Steve Hiller: Welcome to Open the Bible with Pastor Colin Smith. And Colin, we may have someone listening today who says, "Man, that's right where I'm at. I feel like sin does have the best of me. I don't even know how to begin fighting against this."
Colin Smith: Well, I'm so glad that you're listening to the program today because we're going to look at a very simple biblical strategy for fighting sin. Three steps: know it, stalk it, and kill it.
The last part comes directly from Romans chapter eight and verse 13. We are to put to death the misdeeds of the body. We are to be proactive in fighting against sin. And so the first thing, of course, is we have to know what we're up against, and then we need to identify where it is active in our particular lives, and then we are to give it no room. We are to put it to death by the power of the Holy Spirit who lives within every Christian believer. And that's what gives us hope.
Steve Hiller: I want you to talk just a little bit more about that last point because there are probably some who are saying, "Okay, three-step process seems simple, but that last part of putting it to death, I can't seem to get any victory over this thing."

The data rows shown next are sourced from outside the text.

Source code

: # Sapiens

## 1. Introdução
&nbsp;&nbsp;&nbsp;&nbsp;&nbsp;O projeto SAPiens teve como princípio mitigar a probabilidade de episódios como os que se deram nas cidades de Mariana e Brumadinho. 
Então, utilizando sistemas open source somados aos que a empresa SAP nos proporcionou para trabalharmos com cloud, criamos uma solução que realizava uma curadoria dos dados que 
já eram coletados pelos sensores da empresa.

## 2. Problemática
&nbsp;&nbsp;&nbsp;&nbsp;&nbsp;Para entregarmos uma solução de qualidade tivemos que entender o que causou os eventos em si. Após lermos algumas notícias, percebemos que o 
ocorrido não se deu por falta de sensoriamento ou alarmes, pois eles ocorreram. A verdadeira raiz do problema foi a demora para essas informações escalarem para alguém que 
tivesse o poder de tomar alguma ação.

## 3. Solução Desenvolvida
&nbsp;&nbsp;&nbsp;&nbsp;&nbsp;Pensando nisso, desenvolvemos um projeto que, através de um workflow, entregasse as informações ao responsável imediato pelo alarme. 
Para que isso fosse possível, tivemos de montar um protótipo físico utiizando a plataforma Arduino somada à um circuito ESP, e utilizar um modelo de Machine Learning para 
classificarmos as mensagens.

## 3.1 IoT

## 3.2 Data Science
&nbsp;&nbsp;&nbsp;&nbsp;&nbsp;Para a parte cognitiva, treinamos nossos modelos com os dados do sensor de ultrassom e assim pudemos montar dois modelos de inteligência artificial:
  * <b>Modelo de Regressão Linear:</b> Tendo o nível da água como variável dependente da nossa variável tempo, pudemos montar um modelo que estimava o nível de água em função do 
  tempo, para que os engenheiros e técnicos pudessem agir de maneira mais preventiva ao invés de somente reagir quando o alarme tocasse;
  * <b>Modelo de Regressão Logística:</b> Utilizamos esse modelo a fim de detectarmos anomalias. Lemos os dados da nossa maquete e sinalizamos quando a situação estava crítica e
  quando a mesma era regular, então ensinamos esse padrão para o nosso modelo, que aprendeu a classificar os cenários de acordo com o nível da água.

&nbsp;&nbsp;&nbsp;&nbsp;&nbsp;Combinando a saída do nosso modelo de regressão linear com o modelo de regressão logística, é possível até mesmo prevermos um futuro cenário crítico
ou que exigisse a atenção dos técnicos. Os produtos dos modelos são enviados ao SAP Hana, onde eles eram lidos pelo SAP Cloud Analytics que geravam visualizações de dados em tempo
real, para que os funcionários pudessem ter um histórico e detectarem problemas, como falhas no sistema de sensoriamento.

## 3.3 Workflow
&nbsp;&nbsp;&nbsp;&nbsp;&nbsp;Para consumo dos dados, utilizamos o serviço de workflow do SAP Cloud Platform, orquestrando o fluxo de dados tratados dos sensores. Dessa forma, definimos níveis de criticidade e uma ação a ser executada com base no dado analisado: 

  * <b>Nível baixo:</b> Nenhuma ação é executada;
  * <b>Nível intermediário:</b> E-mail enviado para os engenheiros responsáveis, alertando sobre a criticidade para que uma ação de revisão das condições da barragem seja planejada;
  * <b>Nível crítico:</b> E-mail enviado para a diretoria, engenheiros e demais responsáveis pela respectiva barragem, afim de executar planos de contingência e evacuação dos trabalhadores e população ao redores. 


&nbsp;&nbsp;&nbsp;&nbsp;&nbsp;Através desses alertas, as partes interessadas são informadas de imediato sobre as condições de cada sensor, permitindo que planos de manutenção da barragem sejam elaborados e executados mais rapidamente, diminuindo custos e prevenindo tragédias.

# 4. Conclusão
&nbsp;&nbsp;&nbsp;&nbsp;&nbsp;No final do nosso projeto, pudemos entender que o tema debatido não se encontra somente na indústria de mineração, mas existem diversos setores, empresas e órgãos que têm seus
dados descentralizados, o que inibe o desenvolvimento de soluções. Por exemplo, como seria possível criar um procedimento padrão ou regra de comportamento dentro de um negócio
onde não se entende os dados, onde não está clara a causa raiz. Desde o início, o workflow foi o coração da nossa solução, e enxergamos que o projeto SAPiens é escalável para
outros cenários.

Colin Smith: That's right. And the way that's often said is, "This sin is too powerful for me. It's just too hard. It's bigger than I am. I just can't stop." The answer to that is it may be bigger than you are, not bigger than the power of the Holy Spirit who lives within you.
And that's what it means to be a Christian. I say to folks, if you're not a Christian, you come to Jesus Christ and He will give you not only His forgiveness but the power and presence of His Spirit. And if you are a Christian, you've got to count on the power and presence of the Holy Spirit because He has been given to you in order to fight this battle. So we're going to get into it today. Very, very practical. God has given us His Spirit that we would be able to prevail in the battle against sin.
Steve Hiller: Well, grab a Bible, join us in the book of James. We're in chapter one as we continue the message, "Turning From As Much As You Know of Your Sin." Here is Pastor Colin.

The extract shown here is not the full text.